Überflieger landet mit 14 Jahren an der Uni Freiburg

Bastian Eichenberger ist derzeit der jüngste Student in Freiburg. Der 14-Jährige besucht Chemievorlesungen. Ist Hochbegabung ein Fluch oder Segen?

  1. Jungstudent Bastian Eichenberger Foto: Ingo Schneider

So ganz recht ist dem Pressesprecher der Universität Freiburg, Rudolf-Werner Dreier, der Medienrummel nicht. Wegen der vielen Interviewanfragen von deutschen und Schweizer Medien hat ihm der SC Freiburg beim Erstsemestertag den Presseraum des Bundesligisten zur Verfügung gestellt. "Wir wollen hier kein Medienevent schaffen", sagt Dreier mehrfach und fügt hinzu: "Diese Situation ist auch für uns neu."
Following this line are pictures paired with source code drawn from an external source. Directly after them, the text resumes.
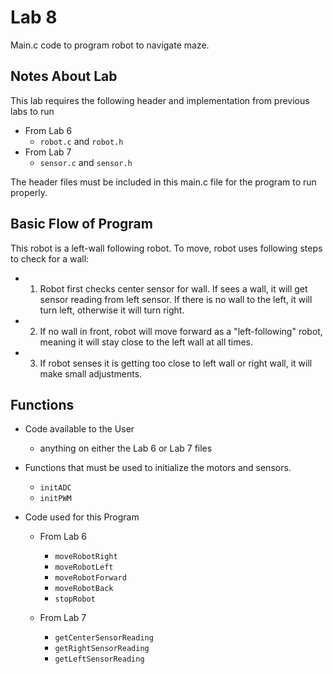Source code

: # Lab 8
Main.c code to program robot to navigate maze. 

## Notes About Lab
This lab requires the following header and implementation from previous labs to run
 - From Lab 6
    - `robot.c` and `robot.h`
 - From Lab 7 
    - `sensor.c` and `sensor.h`

The header files must be included in this main.c file for the program to run properly. 

## Basic Flow of Program 

This robot is a left-wall following robot. To move, robot uses following steps to check for a wall:

 - 1. Robot first checks center sensor for wall. If sees a wall, it will get sensor reading from left sensor. If there is no wall to the left, it will turn left, otherwise it will turn right. 
 - 2. If no wall in front, robot will move forward as a "left-following" robot, meaning it will stay close to the left wall at all times. 
 - 3. If robot senses it is getting too close to left wall or right wall, it will make small adjustments. 
 
## Functions

- Code available to the User
  - anything on either the Lab 6 or Lab 7 files

- Functions that must be used to initialize the motors and sensors. 
  - `initADC`
  - `initPWM`

- Code used for this Program 
  - From Lab 6
      - `moveRobotRight`
      - `moveRobotLeft`
      - `moveRobotForward`
      - `moveRobotBack`
      - `stopRobot`
  
  - From Lab 7 
      - `getCenterSensorReading`
      - `getRightSensorReading`
      - `getLeftSensorReading`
Der Gast, um den sich am Freitagnachmittag alles dreht, ist der 14-jährige Schweizer Bastian Eichenberger – der jüngste Vollzeitstudent aller Zeiten an der Uni Freiburg. Er sitzt, flankiert von seiner Mutter Renate und dem Chemie-Studiendekan, Professor Thorsten Friedrich, dort, wo sonst SC-Trainer Christian Streich Journalisten Rede und Antwort steht. Bastian ist ruhig. "Wir haben ihn schon darauf vorbereitet", sagt Vater Manuel Eichenberger, ein Betriebsökonom.
Bastian ist hochbegabt. Schon als Kleinkind wurde seine Mutter Renate Eichenberger – sie hat unter dem Titel "Fluch oder Segen?" ein Buch über das Leben mit ihrem Sohn veröffentlicht – auf seine besonderen Fähigkeiten aufmerksam: Schon mit neun Monaten konnte er einfache Puzzles zusammensetzen, mit eineinhalb fing er an, ständig nachzufragen. Mit zwei konnte er Buchstaben lesen, bald darauf ganze Kinderbücher.
Mit drei lernte Bastian Englisch, mit vier Chinesisch. Mit fünf kam er in die Schule. Schon nach zehn Tagen in der ersten Klasse wechselte er in die zweite. Es sollte nicht das letzte Mal sein, dass er eine Klasse überspringt. Bastian besuchte ausschließlich Privatschulen in der Schweiz, an einer in Basel machte er mit 13 die britische Matura, die mit dem Abitur vergleichbar ist. Zwischendurch war die Familie eineinhalb Jahre in Singapur. "Wir sind wegen ihm gegangen", sagt seine Mutter. Die Kultur dort sei offener gegenüber Kindern wie ihm, findet sie.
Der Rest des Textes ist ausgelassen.